Two telescopes have discovered the beginning of a series of cosmic pile-ups: the impending collision of young galaxies.
The ALMA and APEX telescopes in Chile have peered deep into space.
Astronomers thought that these events occurred around three billion years after the Big Bang, so they were surprised when new observations revealed them happening when the universe was only half that age.
These ancient systems of galaxies are thought to be building massive structures of galaxy clusters.
Two international teams of scientists - led by Tim Miller, from Dalhousie University in Canada and Yale University in the US, and Iván Oteo, from the University of Edinburgh - have uncovered "startlingly dense concentrations" of galaxies that are set to merge, forming the cores of what will eventually become colossal galaxy clusters.
The Miller team looked at a galaxy protocluster named SPT2349-56. The light from this began travelling to Earth when the universe was about one-tenth of its current age.

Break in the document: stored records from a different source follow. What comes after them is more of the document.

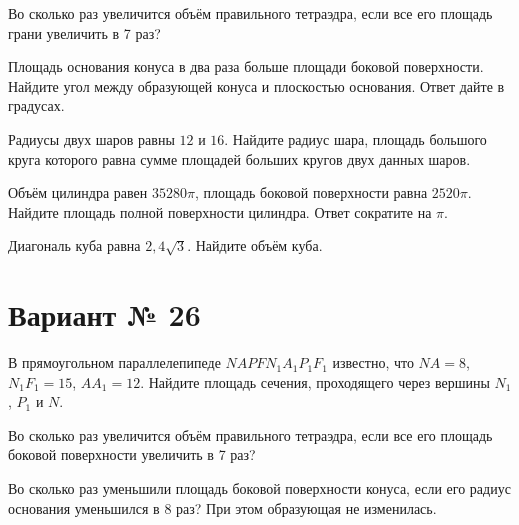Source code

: \documentclass[4apaper]{article}
\begin{document}
\begin{taskBN}{2}
Во сколько раз увеличится объём правильного тетраэдра, если все его площадь грани увеличить в 7 раз?
\end{taskBN}

\begin{taskBN}{3}
Площадь основания конуса в два раза больше площади боковой поверхности. Найдите угол между образующей конуса и плоскостью основания. Ответ дайте в градусах.
\end{taskBN}

\begin{taskBN}{4}
Радиусы двух шаров равны $12$ и $16$. Найдите радиус шара, площадь большого круга которого равна сумме площадей больших кругов двух данных шаров.
\end{taskBN}

\begin{taskBN}{5}
Объём цилиндра равен $35280\pi$, площадь боковой поверхности равна $2520\pi$. Найдите площадь полной поверхности цилиндра. Ответ сократите на $\pi$.
\end{taskBN}

\begin{taskBN}{6}
Диагональ куба равна $2,4\sqrt{3}$. Найдите объём куба.
\end{taskBN}
\newpage\section*{Вариант № 26}

\begin{taskBN}{1}
В прямоугольном параллелепипеде  $NAPFN_{1}A_{1}P_{1}F_{1}$  известно, что  $NA = 8$, $N_{1}F_{1} = 15$, $AA_{1} = 12$. Найдите площадь сечения, проходящего через вершины $N_{1}$, $P_{1}$ и $N$.
\end{taskBN}

\begin{taskBN}{2}
Во сколько раз увеличится объём правильного тетраэдра, если все его площадь боковой поверхности увеличить в 7 раз?
\end{taskBN}

\begin{taskBN}{3}
Во сколько раз уменьшили площадь боковой поверхности конуса, если его радиус основания уменьшился в 8 раз? При этом образующая не изменилась.
\end{taskBN}
\end{document}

The individual galaxies in this cosmic pileup are starburst galaxies - and the concentration in such a compact region makes this the most active region ever observed in the universe.
"Thousands of stars are born there every year, compared to just one in our own Milky Way", researchers say.
The Oteo team found a similar mega-merger, formed by 10 dusty star-forming galaxies, nicknamed a 'dusty red core' because of its red colour.
This montage shows three views of a distant group of interacting and merging galaxies in the early universe | Image: ESO/ALMA (ESO/NAOJ/NRAO)/Miller et al
Iván Oteo explains why these objects are so unexpected.
"The lifetime of dusty starbursts is thought to be relatively short, because they consume their gas at an extraordinary rate.
"At any time, in any corner of the universe, these galaxies are usually in the minority.
"So, finding numerous dusty starbursts shining at the same time like this is very puzzling, and something that we still need to understand."
These forming galaxy clusters were first spotted as faint smudges of light, using the South Pole Telescope and the Herschel Space Observatory.
The subsequent ALMA and APEX observations showed they had an unusual structure, and confirmed their light originated much earlier than expected.
"These discoveries by ALMA are only the tip of the iceberg", says ESO astronomer Carlos De Breuck.
"Additional observations with the APEX telescope show that the real number of star-forming galaxies is likely even three times higher.
"Ongoing observations with the MUSE instrument on ESO’s VLT are also identifying additional galaxies", he adds.
Current theoretical and computer models suggest protoclusters as massive as these should have taken much longer to evolve.